55 is MINIMUM for one oscar and one oscar alone. you can get a 55 gallon setup at walmart for $150. a juvenile oscar can cost about 5 bucks but a full grown would be much more.


----------



## fishfreaks (Jan 19, 2005)

i reccomend a 65 g for an oscar


----------



## baby~doll (Jun 17, 2005)

*...*

 what i meant was like... how many should be kept together, like to have a nice little group of them... and how big of an aquarium that many woulld require
thanks though


----------



## TheOldSalt (Jan 28, 2005)

Well, Oscars are pretty gregarious and hang out in groups in the wild, so wanting a group is fine. However, you'd need a huge tank of at least around 50 gallons per fish once they were grown. Your'e in Florida so you can take a road trip across the Tamiami Trail to see what I mean; they keep a couple of feet apart from each other most of the time. Take a net and catch all you want for free.

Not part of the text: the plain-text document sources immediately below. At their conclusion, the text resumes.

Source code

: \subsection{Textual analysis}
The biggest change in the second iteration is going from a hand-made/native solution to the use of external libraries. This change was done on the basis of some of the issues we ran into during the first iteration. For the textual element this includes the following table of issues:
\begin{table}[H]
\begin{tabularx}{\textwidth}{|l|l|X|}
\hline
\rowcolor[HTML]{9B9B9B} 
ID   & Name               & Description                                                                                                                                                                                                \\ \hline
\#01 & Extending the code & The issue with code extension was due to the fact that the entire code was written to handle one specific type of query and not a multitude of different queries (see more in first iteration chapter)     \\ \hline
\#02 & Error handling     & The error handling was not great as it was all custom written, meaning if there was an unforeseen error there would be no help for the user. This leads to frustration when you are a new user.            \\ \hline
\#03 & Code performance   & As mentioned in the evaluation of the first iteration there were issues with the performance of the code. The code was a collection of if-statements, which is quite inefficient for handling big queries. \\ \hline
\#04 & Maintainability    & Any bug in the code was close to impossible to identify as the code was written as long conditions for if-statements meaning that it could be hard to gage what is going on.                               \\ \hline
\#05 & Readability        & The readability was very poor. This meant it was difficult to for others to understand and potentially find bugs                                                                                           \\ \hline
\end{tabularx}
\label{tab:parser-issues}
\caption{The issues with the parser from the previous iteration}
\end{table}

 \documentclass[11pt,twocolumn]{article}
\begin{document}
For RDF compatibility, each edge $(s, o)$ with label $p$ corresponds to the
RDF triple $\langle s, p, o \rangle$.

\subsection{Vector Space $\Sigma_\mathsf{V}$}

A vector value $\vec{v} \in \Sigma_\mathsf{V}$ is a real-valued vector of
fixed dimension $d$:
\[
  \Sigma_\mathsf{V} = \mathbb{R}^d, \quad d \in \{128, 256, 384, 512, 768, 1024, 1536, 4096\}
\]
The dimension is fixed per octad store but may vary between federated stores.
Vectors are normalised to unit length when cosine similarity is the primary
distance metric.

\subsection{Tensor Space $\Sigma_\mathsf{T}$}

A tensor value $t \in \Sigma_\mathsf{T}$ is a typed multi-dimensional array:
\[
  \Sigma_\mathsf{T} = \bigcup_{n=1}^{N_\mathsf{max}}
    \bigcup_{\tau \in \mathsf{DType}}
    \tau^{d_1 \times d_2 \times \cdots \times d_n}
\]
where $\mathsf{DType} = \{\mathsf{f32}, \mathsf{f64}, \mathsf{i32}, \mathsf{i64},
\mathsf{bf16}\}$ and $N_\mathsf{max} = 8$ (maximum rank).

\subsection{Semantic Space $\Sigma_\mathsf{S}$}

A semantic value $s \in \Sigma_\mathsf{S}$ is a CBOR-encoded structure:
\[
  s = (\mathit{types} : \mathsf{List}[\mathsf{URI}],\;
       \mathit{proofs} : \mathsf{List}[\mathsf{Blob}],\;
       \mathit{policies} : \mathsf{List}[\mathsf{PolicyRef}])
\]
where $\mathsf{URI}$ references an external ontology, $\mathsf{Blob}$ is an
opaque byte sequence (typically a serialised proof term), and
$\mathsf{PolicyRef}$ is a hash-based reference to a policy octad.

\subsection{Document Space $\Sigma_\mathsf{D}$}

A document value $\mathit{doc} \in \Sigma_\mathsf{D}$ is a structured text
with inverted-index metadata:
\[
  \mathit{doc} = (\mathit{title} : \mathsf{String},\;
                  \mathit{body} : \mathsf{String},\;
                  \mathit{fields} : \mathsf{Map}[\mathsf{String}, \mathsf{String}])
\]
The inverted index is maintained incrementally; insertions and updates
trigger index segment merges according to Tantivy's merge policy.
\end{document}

When they're young you can keep a few, ( 4-6 ) in a 75 gallon tank, but they'll grow pretty quickly.


----------



## Mr Aquarium (Jan 18, 2005)

After you get the tank, filter(s) maybe and airpump n stone, that is abuot all you will have in your oscar tank, 
Plants are ok tell they hit about 3'', then they will drag them from one end of the tank tot he other, They will move small pieces of driftwood also, if they can't move it but knlw it can be moved, they will bite at it untell it's free.
Pretty much anything they can mess with and moves they will mess with after they hit 3'' or more.
As far as tank size for these guys, i'm not going to tread in that water.........


----------



## baby~doll (Jun 17, 2005)

TheOldSalt said:


> Your'e in Florida so you can take a road trip across the Tamiami Trail to see what I mean; they keep a couple of feet apart from each other most of the time. Take a net and catch all you want for free.


what is the Tamiami Trail?... where is it?... where would the oscars be there?
any more information on that would be great! thanks! but seeing as i am only 16 i wont be taking a road trip any time soon


----------